Material provided >>
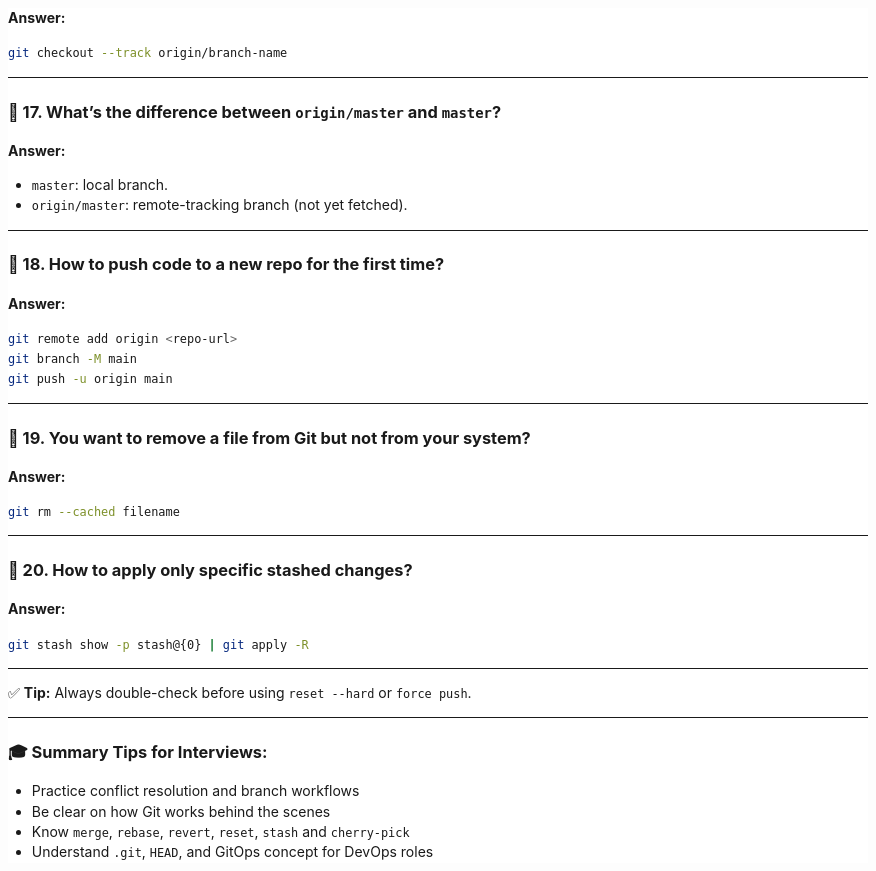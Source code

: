**Answer:**
```bash
git checkout --track origin/branch-name
```

---

### 🔹 17. What’s the difference between `origin/master` and `master`?

**Answer:**
- `master`: local branch.
- `origin/master`: remote-tracking branch (not yet fetched).

---

### 🔹 18. How to push code to a new repo for the first time?

**Answer:**
```bash
git remote add origin <repo-url>
git branch -M main
git push -u origin main
```

---

### 🔹 19. You want to remove a file from Git but not from your system?

**Answer:**
```bash
git rm --cached filename
```

---

### 🔹 20. How to apply only specific stashed changes?

**Answer:**
```bash
git stash show -p stash@{0} | git apply -R
```

---

✅ **Tip:** Always double-check before using `reset --hard` or `force push`.


---


### 🎓 Summary Tips for Interviews:

- Practice conflict resolution and branch workflows
- Be clear on how Git works behind the scenes
- Know `merge`, `rebase`, `revert`, `reset`, `stash` and `cherry-pick`
- Understand `.git`, `HEAD`, and GitOps concept for DevOps roles

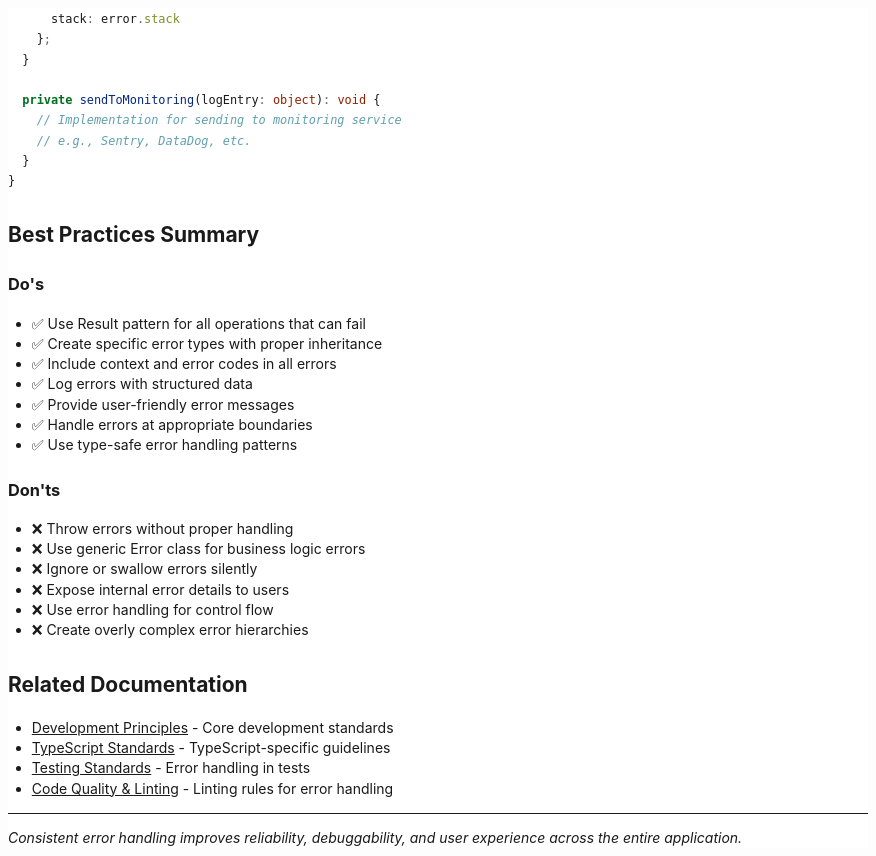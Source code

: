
 ```typescript
      stack: error.stack
    };
  }

  private sendToMonitoring(logEntry: object): void {
    // Implementation for sending to monitoring service
    // e.g., Sentry, DataDog, etc.
  }
}
```

## Best Practices Summary

### Do's
- ✅ Use Result pattern for all operations that can fail
- ✅ Create specific error types with proper inheritance
- ✅ Include context and error codes in all errors
- ✅ Log errors with structured data
- ✅ Provide user-friendly error messages
- ✅ Handle errors at appropriate boundaries
- ✅ Use type-safe error handling patterns

### Don'ts
- ❌ Throw errors without proper handling
- ❌ Use generic Error class for business logic errors
- ❌ Ignore or swallow errors silently
- ❌ Expose internal error details to users
- ❌ Use error handling for control flow
- ❌ Create overly complex error hierarchies

## Related Documentation

- [Development Principles](development-principles.md) - Core development standards
- [TypeScript Standards](typescript-standards.md) - TypeScript-specific guidelines
- [Testing Standards](../quality/testing-standards.md) - Error handling in tests
- [Code Quality & Linting](../quality/code-quality-linting.md) - Linting rules for error handling

---

*Consistent error handling improves reliability, debuggability, and user experience across the entire application.*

Description of the task >>
Could you set down exactly the lines above, from the one containing "- ❌ Ignore or swallow errors silently" through the last, including both and nothing else?

Completed task >>
- ❌ Ignore or swallow errors silently
- ❌ Expose internal error details to users
- ❌ Use error handling for control flow
- ❌ Create overly complex error hierarchies

## Related Documentation

- [Development Principles](development-principles.md) - Core development standards
- [TypeScript Standards](typescript-standards.md) - TypeScript-specific guidelines
- [Testing Standards](../quality/testing-standards.md) - Error handling in tests
- [Code Quality & Linting](../quality/code-quality-linting.md) - Linting rules for error handling

---

*Consistent error handling improves reliability, debuggability, and user experience across the entire application.*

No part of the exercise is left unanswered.